Action item - Below are the entries; return every line among them that holds the word "retrieve".

Source texts of formatted documents:
• • • • • • •
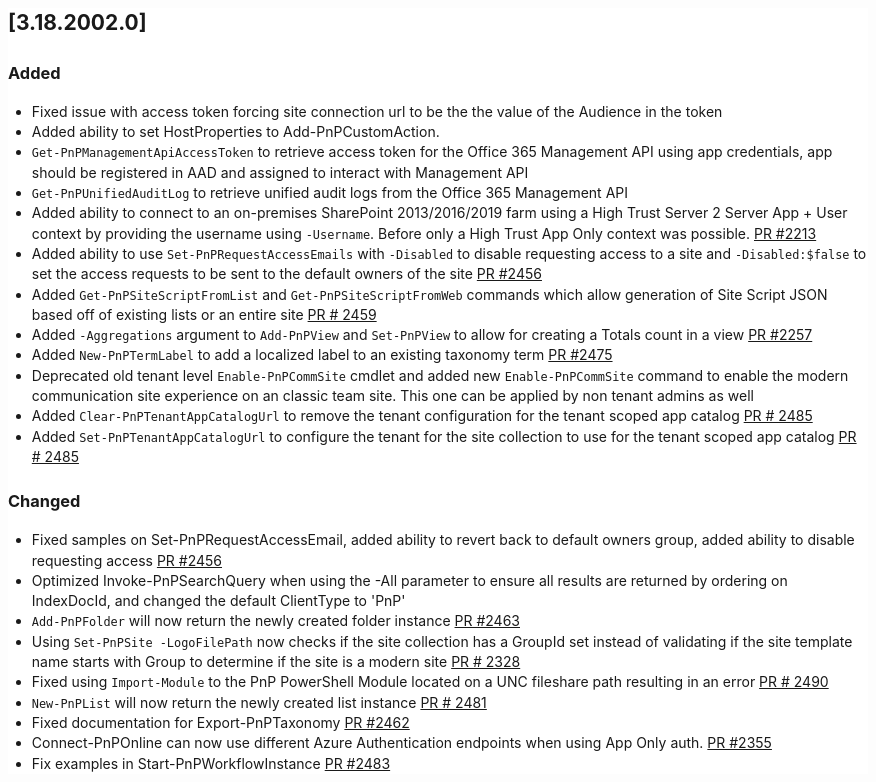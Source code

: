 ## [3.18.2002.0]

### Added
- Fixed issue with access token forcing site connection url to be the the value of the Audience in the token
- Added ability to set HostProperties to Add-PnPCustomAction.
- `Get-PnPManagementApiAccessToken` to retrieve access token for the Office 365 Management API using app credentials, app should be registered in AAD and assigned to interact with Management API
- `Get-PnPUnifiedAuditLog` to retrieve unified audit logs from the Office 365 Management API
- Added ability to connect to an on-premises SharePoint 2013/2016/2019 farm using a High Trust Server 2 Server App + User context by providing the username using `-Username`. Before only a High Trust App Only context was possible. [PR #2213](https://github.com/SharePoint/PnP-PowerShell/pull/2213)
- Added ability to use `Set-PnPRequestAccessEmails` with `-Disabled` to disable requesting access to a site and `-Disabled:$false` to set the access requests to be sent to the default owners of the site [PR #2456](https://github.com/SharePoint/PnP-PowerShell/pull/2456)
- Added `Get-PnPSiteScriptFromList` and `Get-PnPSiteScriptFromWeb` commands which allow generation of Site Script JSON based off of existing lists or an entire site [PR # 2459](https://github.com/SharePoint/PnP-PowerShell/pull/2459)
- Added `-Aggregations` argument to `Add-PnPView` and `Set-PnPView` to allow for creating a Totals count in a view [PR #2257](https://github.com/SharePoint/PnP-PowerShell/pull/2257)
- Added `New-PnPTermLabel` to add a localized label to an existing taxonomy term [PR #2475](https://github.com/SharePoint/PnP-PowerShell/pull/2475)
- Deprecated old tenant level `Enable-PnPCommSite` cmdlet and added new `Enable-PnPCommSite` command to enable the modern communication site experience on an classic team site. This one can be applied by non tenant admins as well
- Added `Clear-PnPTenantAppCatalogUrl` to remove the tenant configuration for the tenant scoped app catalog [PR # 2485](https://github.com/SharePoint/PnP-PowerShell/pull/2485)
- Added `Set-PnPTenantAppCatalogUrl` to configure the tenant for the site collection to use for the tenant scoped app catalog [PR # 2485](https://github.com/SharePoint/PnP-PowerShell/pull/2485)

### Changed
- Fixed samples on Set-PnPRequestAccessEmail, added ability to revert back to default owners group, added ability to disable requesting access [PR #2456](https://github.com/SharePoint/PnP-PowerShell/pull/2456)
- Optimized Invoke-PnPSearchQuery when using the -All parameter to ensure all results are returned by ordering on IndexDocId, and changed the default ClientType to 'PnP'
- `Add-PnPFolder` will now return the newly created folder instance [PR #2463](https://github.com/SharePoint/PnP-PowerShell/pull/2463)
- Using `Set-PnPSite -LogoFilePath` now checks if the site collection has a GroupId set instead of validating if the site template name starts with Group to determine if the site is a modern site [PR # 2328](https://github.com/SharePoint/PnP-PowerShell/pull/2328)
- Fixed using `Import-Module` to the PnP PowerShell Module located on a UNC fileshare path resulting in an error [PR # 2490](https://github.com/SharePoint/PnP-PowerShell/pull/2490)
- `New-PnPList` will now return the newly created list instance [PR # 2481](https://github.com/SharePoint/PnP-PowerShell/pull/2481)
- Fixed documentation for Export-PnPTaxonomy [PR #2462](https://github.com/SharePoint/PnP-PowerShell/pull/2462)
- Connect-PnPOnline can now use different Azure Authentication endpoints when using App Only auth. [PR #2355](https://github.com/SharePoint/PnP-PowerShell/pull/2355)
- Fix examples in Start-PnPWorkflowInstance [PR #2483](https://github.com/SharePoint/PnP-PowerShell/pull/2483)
• • • • • • •
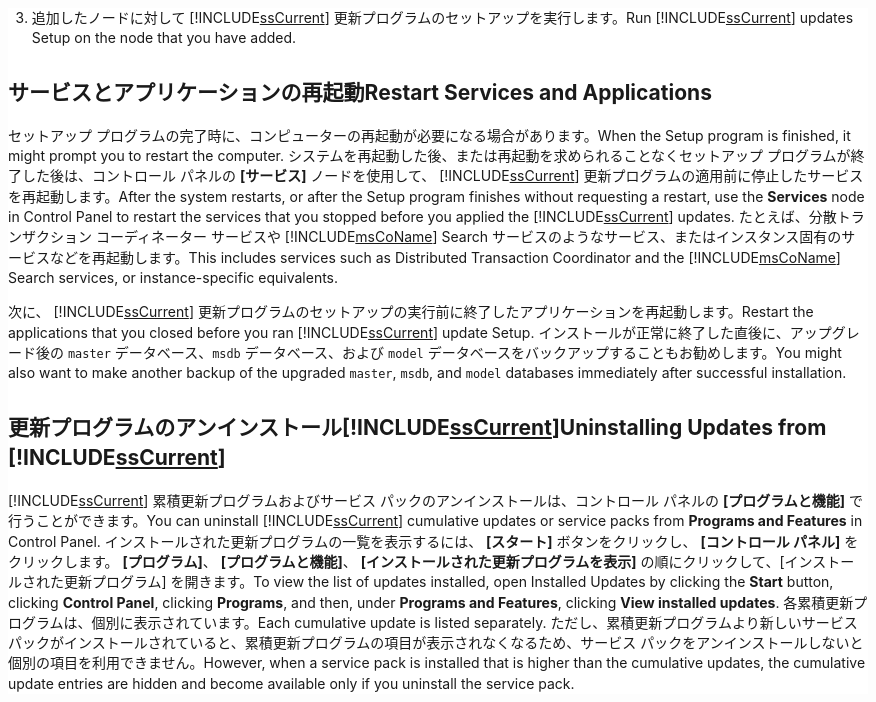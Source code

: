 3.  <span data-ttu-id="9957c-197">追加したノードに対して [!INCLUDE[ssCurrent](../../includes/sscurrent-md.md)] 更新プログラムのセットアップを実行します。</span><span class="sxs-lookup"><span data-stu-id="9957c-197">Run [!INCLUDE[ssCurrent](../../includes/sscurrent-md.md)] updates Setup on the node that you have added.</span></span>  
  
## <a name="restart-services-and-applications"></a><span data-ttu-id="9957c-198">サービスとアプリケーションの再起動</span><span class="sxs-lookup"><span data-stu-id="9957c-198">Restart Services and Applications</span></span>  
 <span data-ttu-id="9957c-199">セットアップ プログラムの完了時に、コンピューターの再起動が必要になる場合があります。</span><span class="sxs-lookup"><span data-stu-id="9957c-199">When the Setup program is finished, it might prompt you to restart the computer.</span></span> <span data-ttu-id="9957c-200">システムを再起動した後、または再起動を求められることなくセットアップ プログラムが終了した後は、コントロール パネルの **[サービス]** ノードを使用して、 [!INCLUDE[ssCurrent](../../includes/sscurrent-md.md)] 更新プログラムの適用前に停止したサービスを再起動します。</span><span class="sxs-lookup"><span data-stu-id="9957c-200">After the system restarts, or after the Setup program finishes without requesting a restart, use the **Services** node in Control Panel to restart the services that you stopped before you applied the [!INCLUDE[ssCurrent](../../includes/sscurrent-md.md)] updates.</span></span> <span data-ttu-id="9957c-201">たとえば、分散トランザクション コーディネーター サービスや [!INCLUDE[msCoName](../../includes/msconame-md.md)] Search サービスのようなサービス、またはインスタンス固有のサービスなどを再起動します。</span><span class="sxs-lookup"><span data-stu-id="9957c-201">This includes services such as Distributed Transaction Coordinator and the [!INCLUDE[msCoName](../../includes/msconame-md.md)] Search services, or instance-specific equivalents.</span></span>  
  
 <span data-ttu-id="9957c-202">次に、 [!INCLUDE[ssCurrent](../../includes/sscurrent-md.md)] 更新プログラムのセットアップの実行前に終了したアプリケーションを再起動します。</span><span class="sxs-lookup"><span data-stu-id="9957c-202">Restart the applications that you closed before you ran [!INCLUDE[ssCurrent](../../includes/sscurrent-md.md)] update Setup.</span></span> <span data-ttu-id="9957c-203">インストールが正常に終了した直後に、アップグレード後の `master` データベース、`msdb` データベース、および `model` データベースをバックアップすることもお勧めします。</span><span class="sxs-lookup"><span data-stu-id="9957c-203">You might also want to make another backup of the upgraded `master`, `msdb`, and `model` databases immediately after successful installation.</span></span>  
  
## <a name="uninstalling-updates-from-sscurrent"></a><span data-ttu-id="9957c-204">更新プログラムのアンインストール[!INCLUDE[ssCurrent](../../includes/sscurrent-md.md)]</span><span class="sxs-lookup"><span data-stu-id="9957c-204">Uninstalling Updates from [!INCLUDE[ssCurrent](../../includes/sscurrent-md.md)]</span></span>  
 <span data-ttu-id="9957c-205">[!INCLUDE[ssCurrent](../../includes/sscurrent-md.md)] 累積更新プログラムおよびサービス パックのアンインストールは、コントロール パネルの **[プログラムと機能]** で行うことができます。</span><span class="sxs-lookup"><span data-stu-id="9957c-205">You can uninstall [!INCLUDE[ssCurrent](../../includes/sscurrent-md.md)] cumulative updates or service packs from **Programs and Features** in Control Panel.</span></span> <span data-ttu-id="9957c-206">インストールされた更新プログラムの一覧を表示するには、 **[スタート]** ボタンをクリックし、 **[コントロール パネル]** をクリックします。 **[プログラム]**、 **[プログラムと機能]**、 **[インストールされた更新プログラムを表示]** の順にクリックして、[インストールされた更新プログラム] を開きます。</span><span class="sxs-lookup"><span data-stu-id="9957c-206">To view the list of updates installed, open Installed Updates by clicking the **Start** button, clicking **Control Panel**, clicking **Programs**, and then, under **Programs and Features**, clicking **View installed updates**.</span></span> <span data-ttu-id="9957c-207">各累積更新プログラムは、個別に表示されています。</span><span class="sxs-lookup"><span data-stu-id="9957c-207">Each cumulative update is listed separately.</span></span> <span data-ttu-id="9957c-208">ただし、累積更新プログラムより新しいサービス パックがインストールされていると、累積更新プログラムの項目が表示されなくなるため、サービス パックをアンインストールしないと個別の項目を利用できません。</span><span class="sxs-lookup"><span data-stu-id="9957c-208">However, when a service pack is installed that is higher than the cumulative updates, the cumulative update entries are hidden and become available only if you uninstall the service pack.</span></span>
• • • • • • •
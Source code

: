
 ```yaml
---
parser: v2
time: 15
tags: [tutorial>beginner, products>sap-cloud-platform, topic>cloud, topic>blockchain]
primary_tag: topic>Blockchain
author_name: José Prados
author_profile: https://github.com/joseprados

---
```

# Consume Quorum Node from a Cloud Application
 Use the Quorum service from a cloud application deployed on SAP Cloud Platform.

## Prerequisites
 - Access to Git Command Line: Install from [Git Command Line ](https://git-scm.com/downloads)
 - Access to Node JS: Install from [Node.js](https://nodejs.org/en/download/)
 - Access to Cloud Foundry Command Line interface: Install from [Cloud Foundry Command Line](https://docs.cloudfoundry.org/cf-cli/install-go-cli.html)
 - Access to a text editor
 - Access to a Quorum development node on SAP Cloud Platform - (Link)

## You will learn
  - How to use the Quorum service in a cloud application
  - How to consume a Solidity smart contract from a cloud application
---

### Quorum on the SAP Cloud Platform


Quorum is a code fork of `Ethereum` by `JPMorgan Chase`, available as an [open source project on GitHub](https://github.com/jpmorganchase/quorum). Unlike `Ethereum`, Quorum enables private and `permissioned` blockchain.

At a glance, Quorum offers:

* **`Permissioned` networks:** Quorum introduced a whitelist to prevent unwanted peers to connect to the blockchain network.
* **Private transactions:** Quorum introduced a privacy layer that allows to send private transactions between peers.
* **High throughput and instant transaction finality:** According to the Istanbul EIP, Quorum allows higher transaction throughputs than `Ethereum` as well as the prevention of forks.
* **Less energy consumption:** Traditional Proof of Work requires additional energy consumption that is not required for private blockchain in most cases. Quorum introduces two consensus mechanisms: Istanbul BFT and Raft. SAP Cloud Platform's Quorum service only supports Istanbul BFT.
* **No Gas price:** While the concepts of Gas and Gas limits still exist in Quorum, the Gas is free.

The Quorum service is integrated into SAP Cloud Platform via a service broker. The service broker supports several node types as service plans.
• • • • • • •
Answer for this exercise -
- `Get-PnPManagementApiAccessToken` to retrieve access token for the Office 365 Management API using app credentials, app should be registered in AAD and assigned to interact with Management API
- `Get-PnPUnifiedAuditLog` to retrieve unified audit logs from the Office 365 Management API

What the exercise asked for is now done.